A few random thoughts about Avengers: Age of Ultron:
- It’s fun.
- It needed two fewer massive battle set-pieces.
- James Spader’s Ultron voice is wonderfully creepy and sleazy. (By the way, don’t we live in the Golden Age of voice acting? I think Pixar is largely responsible for this.)
- Joss Whedon knows that his job as director is primarily to give us those massive battle set-pieces, and he does that, but I have a feeling that his heart really isn’t in it — in part because, as writer, he knows that those simply ruin narrative coherence. So he always has strategies for threading the story together.

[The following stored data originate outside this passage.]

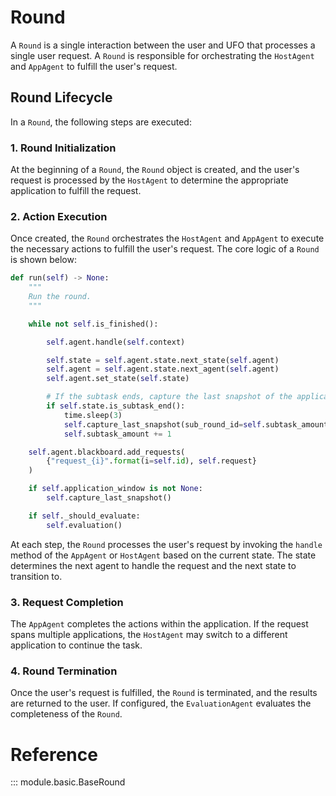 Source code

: # Round

A `Round` is a single interaction between the user and UFO that processes a single user request. A `Round` is responsible for orchestrating the `HostAgent` and `AppAgent` to fulfill the user's request.


## Round Lifecycle

In a `Round`, the following steps are executed:

### 1. Round Initialization
At the beginning of a `Round`, the `Round` object is created, and the user's request is processed by the `HostAgent` to determine the appropriate application to fulfill the request.

### 2. Action Execution
Once created, the `Round` orchestrates the `HostAgent` and `AppAgent` to execute the necessary actions to fulfill the user's request. The core logic of a `Round` is shown below:

```python
def run(self) -> None:
    """
    Run the round.
    """

    while not self.is_finished():

        self.agent.handle(self.context)

        self.state = self.agent.state.next_state(self.agent)
        self.agent = self.agent.state.next_agent(self.agent)
        self.agent.set_state(self.state)

        # If the subtask ends, capture the last snapshot of the application.
        if self.state.is_subtask_end():
            time.sleep(3)
            self.capture_last_snapshot(sub_round_id=self.subtask_amount)
            self.subtask_amount += 1

    self.agent.blackboard.add_requests(
        {"request_{i}".format(i=self.id), self.request}
    )

    if self.application_window is not None:
        self.capture_last_snapshot()

    if self._should_evaluate:
        self.evaluation()
```

At each step, the `Round` processes the user's request by invoking the `handle` method of the `AppAgent` or `HostAgent` based on the current state. The state determines the next agent to handle the request and the next state to transition to.

### 3. Request Completion
The `AppAgent` completes the actions within the application. If the request spans multiple applications, the `HostAgent` may switch to a different application to continue the task.

### 4. Round Termination
Once the user's request is fulfilled, the `Round` is terminated, and the results are returned to the user. If configured, the `EvaluationAgent` evaluates the completeness of the `Round`.


# Reference

::: module.basic.BaseRound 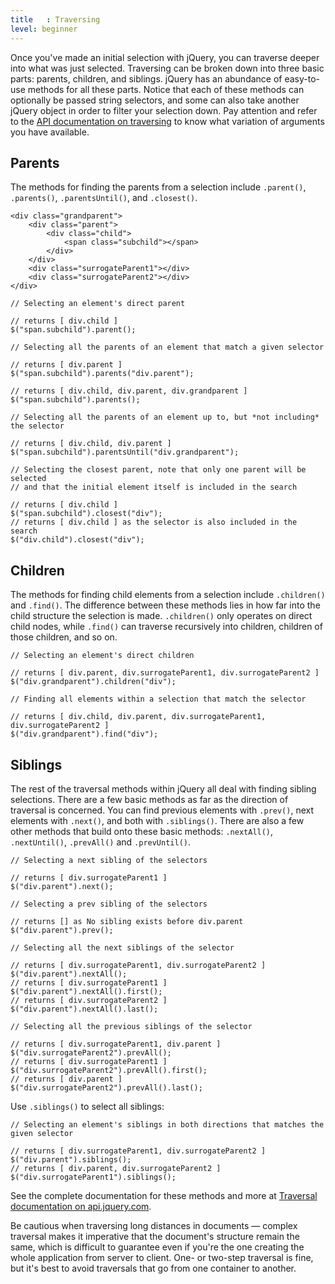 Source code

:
 ```yaml
---
title   : Traversing
level: beginner
---
```

Once you've made an initial selection with jQuery, you can traverse deeper into what was just selected. Traversing can be broken down into three basic parts: parents, children, and siblings. jQuery has an abundance of easy-to-use methods for all these parts. Notice that each of these methods can optionally be passed string selectors, and some can also take another jQuery object in order to filter your selection down. Pay attention and refer to the [API documentation on traversing](http://api.jquery.com/category/traversing/) to know what variation of arguments you have available.

## Parents

The methods for finding the parents from a selection include `.parent()`, `.parents()`, `.parentsUntil()`, and `.closest()`.

```
<div class="grandparent">
	<div class="parent">
		<div class="child">
			<span class="subchild"></span>
		</div>
	</div>
	<div class="surrogateParent1"></div>
	<div class="surrogateParent2"></div>
</div>
```

```
// Selecting an element's direct parent

// returns [ div.child ]
$("span.subchild").parent();

// Selecting all the parents of an element that match a given selector

// returns [ div.parent ]
$("span.subchild").parents("div.parent");

// returns [ div.child, div.parent, div.grandparent ]
$("span.subchild").parents();

// Selecting all the parents of an element up to, but *not including* the selector

// returns [ div.child, div.parent ]
$("span.subchild").parentsUntil("div.grandparent");

// Selecting the closest parent, note that only one parent will be selected
// and that the initial element itself is included in the search

// returns [ div.child ]
$("span.subchild").closest("div");
// returns [ div.child ] as the selector is also included in the search
$("div.child").closest("div");
```

## Children

The methods for finding child elements from a selection include `.children()` and `.find()`. The difference between these methods lies in how far into the child structure the selection is made. `.children()` only operates on direct child nodes, while `.find()` can traverse recursively into children, children of those children, and so on.

```
// Selecting an element's direct children

// returns [ div.parent, div.surrogateParent1, div.surrogateParent2 ]
$("div.grandparent").children("div");

// Finding all elements within a selection that match the selector

// returns [ div.child, div.parent, div.surrogateParent1, div.surrogateParent2 ]
$("div.grandparent").find("div");
```

## Siblings

The rest of the traversal methods within jQuery all deal with finding sibling selections. There are a few basic methods as far as the direction of traversal is concerned. You can find previous elements with `.prev()`, next elements with `.next()`, and both with `.siblings()`. There are also a few other methods that build onto these basic methods: `.nextAll()`, `.nextUntil()`, `.prevAll()` and `.prevUntil()`.

```
// Selecting a next sibling of the selectors

// returns [ div.surrogateParent1 ]
$("div.parent").next();

// Selecting a prev sibling of the selectors

// returns [] as No sibling exists before div.parent
$("div.parent").prev();

// Selecting all the next siblings of the selector

// returns [ div.surrogateParent1, div.surrogateParent2 ]
$("div.parent").nextAll();
// returns [ div.surrogateParent1 ]
$("div.parent").nextAll().first();
// returns [ div.surrogateParent2 ]
$("div.parent").nextAll().last();

// Selecting all the previous siblings of the selector

// returns [ div.surrogateParent1, div.parent ]
$("div.surrogateParent2").prevAll();
// returns [ div.surrogateParent1 ]
$("div.surrogateParent2").prevAll().first();
// returns [ div.parent ]
$("div.surrogateParent2").prevAll().last();
```

Use `.siblings()` to select all siblings:

```
// Selecting an element's siblings in both directions that matches the given selector

// returns [ div.surrogateParent1, div.surrogateParent2 ]
$("div.parent").siblings();
// returns [ div.parent, div.surrogateParent2 ]
$("div.surrogateParent1").siblings();
```

See the complete documentation for these methods and more at [Traversal documentation on api.jquery.com](http://api.jquery.com/category/traversing/tree-traversal/).

Be cautious when traversing long distances in documents &#8212; complex traversal makes it imperative that the document's structure remain the same, which is difficult to guarantee even if you're the one creating the whole application from server to client. One- or two-step traversal is fine, but it's best to avoid traversals that go from one container to another.
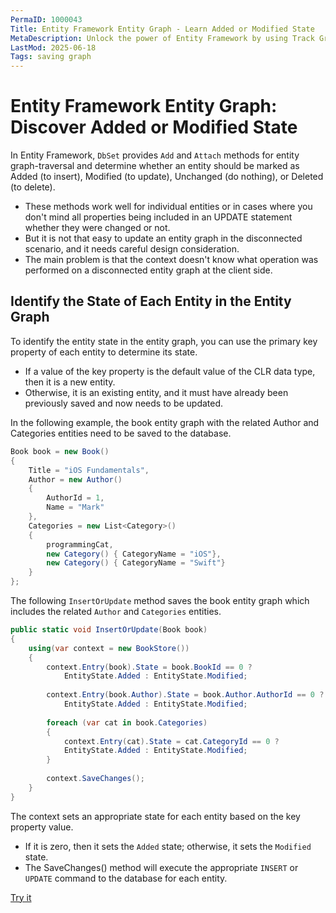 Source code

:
 ```yaml
---
PermaID: 1000043
Title: Entity Framework Entity Graph - Learn Added or Modified State
MetaDescription: Unlock the power of Entity Framework by using Track Graph to add, attach, or update tracked entities. Learn how to use the 'TrackGraph' method to specify if an entity should be tracked or not.
LastMod: 2025-06-18
Tags: saving graph
---
```


# Entity Framework Entity Graph: Discover Added or Modified State

In Entity Framework, `DbSet` provides `Add` and `Attach` methods for entity graph-traversal and determine whether an entity should be marked as Added (to insert), Modified (to update), Unchanged (do nothing), or Deleted (to delete).

 - These methods work well for individual entities or in cases where you don't mind all properties being included in an UPDATE statement whether they were changed or not.
 - But it is not that easy to update an entity graph in the disconnected scenario, and it needs careful design consideration.
 - The main problem is that the context doesn't know what operation was performed on a disconnected entity graph at the client side.

## Identify the State of Each Entity in the Entity Graph

To identify the entity state in the entity graph, you can use the primary key property of each entity to determine its state.

 - If a value of the key property is the default value of the CLR data type, then it is a new entity. 
 - Otherwise, it is an existing entity, and it must have already been previously saved and now needs to be updated.

In the following example, the book entity graph with the related Author and Categories entities need to be saved to the database.

```csharp
Book book = new Book()
{
    Title = "iOS Fundamentals",
    Author = new Author()
    {
        AuthorId = 1,
        Name = "Mark"
    },
    Categories = new List<Category>()
    {
        programmingCat, 
        new Category() { CategoryName = "iOS"},
        new Category() { CategoryName = "Swift"}
    }
};
```

The following `InsertOrUpdate` method saves the book entity graph which includes the related `Author` and `Categories` entities. 

```csharp
public static void InsertOrUpdate(Book book)
{
    using(var context = new BookStore())
    {
        context.Entry(book).State = book.BookId == 0 ? 
            EntityState.Added : EntityState.Modified;
        
        context.Entry(book.Author).State = book.Author.AuthorId == 0 ? 
            EntityState.Added : EntityState.Modified;
    
        foreach (var cat in book.Categories)
        {
            context.Entry(cat).State = cat.CategoryId == 0 ? 
            EntityState.Added : EntityState.Modified;
        }
        
        context.SaveChanges();
    }
}
```

The context sets an appropriate state for each entity based on the key property value. 

 - If it is zero, then it sets the `Added` state; otherwise, it sets the `Modified` state. 
 - The SaveChanges() method will execute the appropriate `INSERT` or `UPDATE` command to the database for each entity.

[Try it](https://dotnetfiddle.net/QH89br) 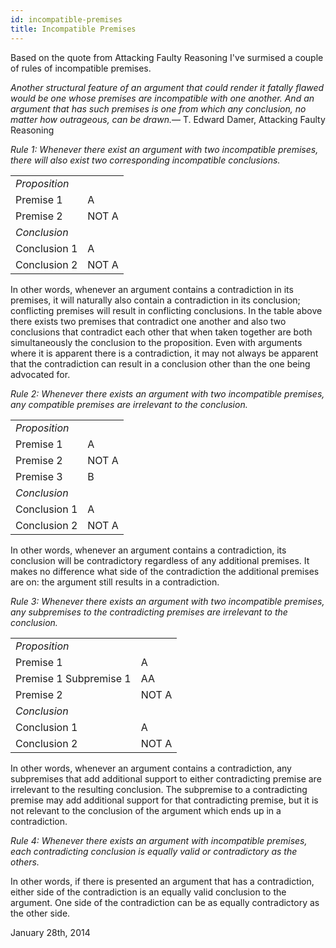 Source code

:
 ```yaml
---
id: incompatible-premises
title: Incompatible Premises
---
```

<link href="index.css" rel="stylesheet"></link>

Based on the quote from Attacking Faulty Reasoning I've surmised a couple of rules of incompatible premises.

<quote><cite>Another structural feature of an argument that could render it fatally flawed would be one whose premises are <i>incompatible</i> with one another. And an argument that has such premises is one from which <i>any conclusion, no matter how outrageous, can be drawn</i>.</cite><span>— <author>T. Edward Damer</author>, <book>Attacking Faulty Reasoning</book></span></quote>

*Rule 1: Whenever there exist an argument with two incompatible premises, there will also exist two corresponding incompatible conclusions.*

<table>
<tbody><tr>
<td colspan="2"> <i>Proposition</i></td>
</tr>
<tr>
<td> Premise 1</td>
<td> A</td></tr>
<tr>
<td> Premise 2</td>
<td> NOT A</td>
</tr>
<tr>
<td colspan="2"> <i>Conclusion</i></td>
</tr>
<tr>
<td> Conclusion 1</td>
<td> A</td>
</tr>
<tr>
<td> Conclusion 2</td>
<td> NOT A</td>
</tr>
</tbody></table>

In other words, whenever an argument contains a contradiction in its premises, it will naturally also contain a contradiction in its conclusion; conflicting premises will result in conflicting conclusions. In the table above there exists two premises that contradict one another and also two conclusions that contradict each other that when taken together are both simultaneously the conclusion to the proposition. Even with arguments where it is apparent there is a contradiction, it may not always be apparent that the contradiction can result in a conclusion other than the one being advocated for.

*Rule 2: Whenever there exists an argument with two incompatible premises, any compatible premises are irrelevant to the conclusion.*

<table>
<tbody><tr>
<td colspan="2"> <i>Proposition</i></td>
</tr>
<tr>
<td> Premise 1</td>
<td> A</td>
</tr>
<tr>
<td> Premise 2</td>
<td> NOT A</td>
</tr>
<tr>
<td> Premise 3</td>
<td> B</td>
</tr>
<tr>
<td colspan="2"> <i>Conclusion</i></td>
</tr>
<tr>
<td> Conclusion 1</td>
<td> A</td>
</tr>
<tr>
<td> Conclusion 2</td>
<td> NOT A</td>
</tr>
</tbody></table>

In other words, whenever an argument contains a contradiction, its conclusion will be contradictory regardless of any additional premises. It makes no difference what side of the contradiction the additional premises are on: the argument still results in a contradiction.

*Rule 3: Whenever there exists an argument with two incompatible premises, any subpremises to the contradicting premises are irrelevant to the conclusion.*

<table>
<tbody><tr>
<td colspan="2"> <i>Proposition</i></td>
</tr>
<tr>
<td> Premise 1</td>
<td> A</td>
</tr>
<tr>
<td> Premise 1 Subpremise 1</td>
<td> AA</td>
</tr>
<tr>
<td> Premise 2</td>
<td> NOT A</td>
</tr>
<tr>
<td colspan="2"> <i>Conclusion</i></td>
</tr>
<tr>
<td> Conclusion 1</td>
<td> A</td>
</tr>
<tr>
<td> Conclusion 2</td>
<td> NOT A</td>
</tr>
</tbody></table>

In other words, whenever an argument contains a contradiction, any subpremises that add additional support to either contradicting premise are irrelevant to the resulting conclusion. The subpremise to a contradicting premise may add additional support for that contradicting premise, but it is not relevant to the conclusion of the argument which ends up in a contradiction.

*Rule 4: Whenever there exists an argument with incompatible premises, each contradicting conclusion is equally valid or contradictory as the others.*

In other words, if there is presented an argument that has a contradiction, either side of the contradiction is an equally valid conclusion to the argument. One side of the contradiction can be as equally contradictory as the other side.

January 28th, 2014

- One way he does this is through creating themes that the characters respond to in their varying ways. Perhaps the biggest such theme in this film is: marriage and children. It’s really a wonderful stroke on Whedon’s part to create a (surprisingly and to me gratifyingly long) breathing-space in the movie set in Clint Barton’s ramshackle house in the country, with his wife and children. That sets all the major characters — except Thor, who, you know, is Thor — thinking about what value they place on such a life. It’s because of this theme that Hawkeye — the one Avenger who has no superpowers, genetic modifications, or mind-and-body-altering training — becomes possibly the most important single character in this movie. (I just wish Jeremy Renner were a better actor, because I don’t think he quite brings it off.)
- The other way Whedon builds continuity is through geeky jokes that recur throughout the movie. There are, as always with Whedon, several such here — one that starts when Captain America tells Tony Stark to watch his language, another based on characters trading the line “What, you didn’t see that coming?” — but the best one is about Mjölnir, Thor’s hammer. At one point Whedon actually turns the superheroes themselves into fanboys speculating about just how the unliftability of Mjölnir works: “So if you put it in an elevator,” says Cap, only to have Tony cut in: “Elevator’s not worthy.” I just love this stuff, which nobody does better than Whedon.
Anyway, as I say, it’s good wholesome overstuffed bloated fun. Thumbs up.
Text Patterns
May 5, 2015
one the theme and ramshackle-house set piece – exactly. I loved it, loved it, loved it. The teenagers I saw it with couldn't fathom why it was part of the movie and "just wished it had streamlined to more action." They were – are – so wrong.
Thanks for the piece. and my family cherished the hammer jokes and disputations.